129 is Echostar 5, an old, broken satellite that is barely alive. It has a number of problems, including low signal strength and a failed gyro, which means it doesn't stay pointed where it is supposed to, and must be manually repointed using maneouvering fuel every 3 days. It is almost out of fuel.

The good news is that a new Canadian satellite, Ciel-2, is scheduled for launch in early December to replace E5, and if all goes well, should be on station by early January. Expect signal strengths and overall reliability to improve greatly from the 129 location.


----------



## Jim5506 (Jun 7, 2004)

The 129 is a wobbly satellite.

If you are not properly peaked to 129 you will intermittently lose signal from it.

Looks like they could bring your 129 up some and allow the other two to suffer a little to get more stable reception on 129

Should never get zeros.


----------



## phrelin (Jan 18, 2007)

:welcome_s 

Your numbers are fine for 129. There is no signal from transponders 14 and 15. My numbers for 129 read as follows for my 722:

Tuner #0 0 0 38 29
Tuner #1 0 0 44 37

I'm quite a bit further North and use a wing dish aimed only at 129 that I relocated myself after having several techs from the Dish subcontractor come out and try to aim it to give me better signal strength. Once you get to the Pacific Northwest, people are using larger dishes as the satellite is that bad.

If you're interested in more information, tune to Comedy Central, then press Menu, 6, 1, 1. You'll see signal strength for probably something like satellite 119 transponder 13. Use the arrow keys to change the satellite to 129 and wait for it to indicate a signal strength. You can then arrow up and down the transponders to see the strength variation on 129 (you have to give it a few seconds in between). In my location and setup transponder 31 is the strongest somewhere around 50. Transponder 6 is low somewhere around 25. When the new satellite is up, things will be better.

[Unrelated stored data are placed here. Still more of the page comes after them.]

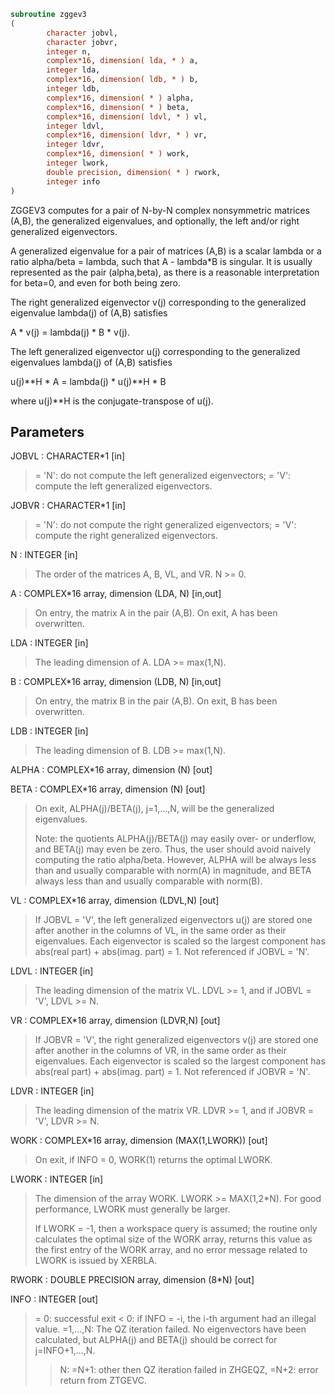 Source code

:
 ```fortran
subroutine zggev3
(
        character jobvl,
        character jobvr,
        integer n,
        complex*16, dimension( lda, * ) a,
        integer lda,
        complex*16, dimension( ldb, * ) b,
        integer ldb,
        complex*16, dimension( * ) alpha,
        complex*16, dimension( * ) beta,
        complex*16, dimension( ldvl, * ) vl,
        integer ldvl,
        complex*16, dimension( ldvr, * ) vr,
        integer ldvr,
        complex*16, dimension( * ) work,
        integer lwork,
        double precision, dimension( * ) rwork,
        integer info
)
```

ZGGEV3 computes for a pair of N-by-N complex nonsymmetric matrices
(A,B), the generalized eigenvalues, and optionally, the left and/or
right generalized eigenvectors.

A generalized eigenvalue for a pair of matrices (A,B) is a scalar
lambda or a ratio alpha/beta = lambda, such that A - lambda*B is
singular. It is usually represented as the pair (alpha,beta), as
there is a reasonable interpretation for beta=0, and even for both
being zero.

The right generalized eigenvector v(j) corresponding to the
generalized eigenvalue lambda(j) of (A,B) satisfies

A * v(j) = lambda(j) * B * v(j).

The left generalized eigenvector u(j) corresponding to the
generalized eigenvalues lambda(j) of (A,B) satisfies

u(j)**H * A = lambda(j) * u(j)**H * B

where u(j)**H is the conjugate-transpose of u(j).

## Parameters
JOBVL : CHARACTER*1 [in]
> = 'N':  do not compute the left generalized eigenvectors;
> = 'V':  compute the left generalized eigenvectors.

JOBVR : CHARACTER*1 [in]
> = 'N':  do not compute the right generalized eigenvectors;
> = 'V':  compute the right generalized eigenvectors.

N : INTEGER [in]
> The order of the matrices A, B, VL, and VR.  N >= 0.

A : COMPLEX*16 array, dimension (LDA, N) [in,out]
> On entry, the matrix A in the pair (A,B).
> On exit, A has been overwritten.

LDA : INTEGER [in]
> The leading dimension of A.  LDA >= max(1,N).

B : COMPLEX*16 array, dimension (LDB, N) [in,out]
> On entry, the matrix B in the pair (A,B).
> On exit, B has been overwritten.

LDB : INTEGER [in]
> The leading dimension of B.  LDB >= max(1,N).

ALPHA : COMPLEX*16 array, dimension (N) [out]

BETA : COMPLEX*16 array, dimension (N) [out]
> On exit, ALPHA(j)/BETA(j), j=1,...,N, will be the
> generalized eigenvalues.
> 
> Note: the quotients ALPHA(j)/BETA(j) may easily over- or
> underflow, and BETA(j) may even be zero.  Thus, the user
> should avoid naively computing the ratio alpha/beta.
> However, ALPHA will be always less than and usually
> comparable with norm(A) in magnitude, and BETA always less
> than and usually comparable with norm(B).

VL : COMPLEX*16 array, dimension (LDVL,N) [out]
> If JOBVL = 'V', the left generalized eigenvectors u(j) are
> stored one after another in the columns of VL, in the same
> order as their eigenvalues.
> Each eigenvector is scaled so the largest component has
> abs(real part) + abs(imag. part) = 1.
> Not referenced if JOBVL = 'N'.

LDVL : INTEGER [in]
> The leading dimension of the matrix VL. LDVL >= 1, and
> if JOBVL = 'V', LDVL >= N.

VR : COMPLEX*16 array, dimension (LDVR,N) [out]
> If JOBVR = 'V', the right generalized eigenvectors v(j) are
> stored one after another in the columns of VR, in the same
> order as their eigenvalues.
> Each eigenvector is scaled so the largest component has
> abs(real part) + abs(imag. part) = 1.
> Not referenced if JOBVR = 'N'.

LDVR : INTEGER [in]
> The leading dimension of the matrix VR. LDVR >= 1, and
> if JOBVR = 'V', LDVR >= N.

WORK : COMPLEX*16 array, dimension (MAX(1,LWORK)) [out]
> On exit, if INFO = 0, WORK(1) returns the optimal LWORK.

LWORK : INTEGER [in]
> The dimension of the array WORK. LWORK >= MAX(1,2*N).
> For good performance, LWORK must generally be larger.
> 
> If LWORK = -1, then a workspace query is assumed; the routine
> only calculates the optimal size of the WORK array, returns
> this value as the first entry of the WORK array, and no error
> message related to LWORK is issued by XERBLA.

RWORK : DOUBLE PRECISION array, dimension (8*N) [out]

INFO : INTEGER [out]
> = 0:  successful exit
> < 0:  if INFO = -i, the i-th argument had an illegal value.
> =1,...,N:
> The QZ iteration failed.  No eigenvectors have been
> calculated, but ALPHA(j) and BETA(j) should be
> correct for j=INFO+1,...,N.
> > N:  =N+1: other then QZ iteration failed in ZHGEQZ,
> =N+2: error return from ZTGEVC.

San Diego HD locals are on 110, so 129 won't be a problem for that. For me, TBS HD on 129 tr 6 under the right weather circumstances can be difficult.


----------



## Stewart Vernon (Jan 7, 2005)

(To the original poster) Are you having any problems? If you aren't having any problems, then I would say things are fine. Those signal levels don't seem out of order for your location and the satellites in question... and you didn't post that you are having any issues, so I'm assuming it was just a general level question and not in response to some reception issues?


----------



## GioGambino (Oct 18, 2008)

phrelin said:


> :welcome_s
> 
> Your numbers are fine for 129. There is no signal from transponders 14 and 15. My numbers for 129 read as follows for my 722:
> 
> ...


Thank you very much for the response! I only have the TurboHD Silver package so I don't have Comedy Central. Is there another channel that I have that you can suggest to test? Thanks!


----------



## GioGambino (Oct 18, 2008)

HDMe said:


> (To the original poster) Are you having any problems? If you aren't having any problems, then I would say things are fine. Those signal levels don't seem out of order for your location and the satellites in question... and you didn't post that you are having any issues, so I'm assuming it was just a general level question and not in response to some reception issues?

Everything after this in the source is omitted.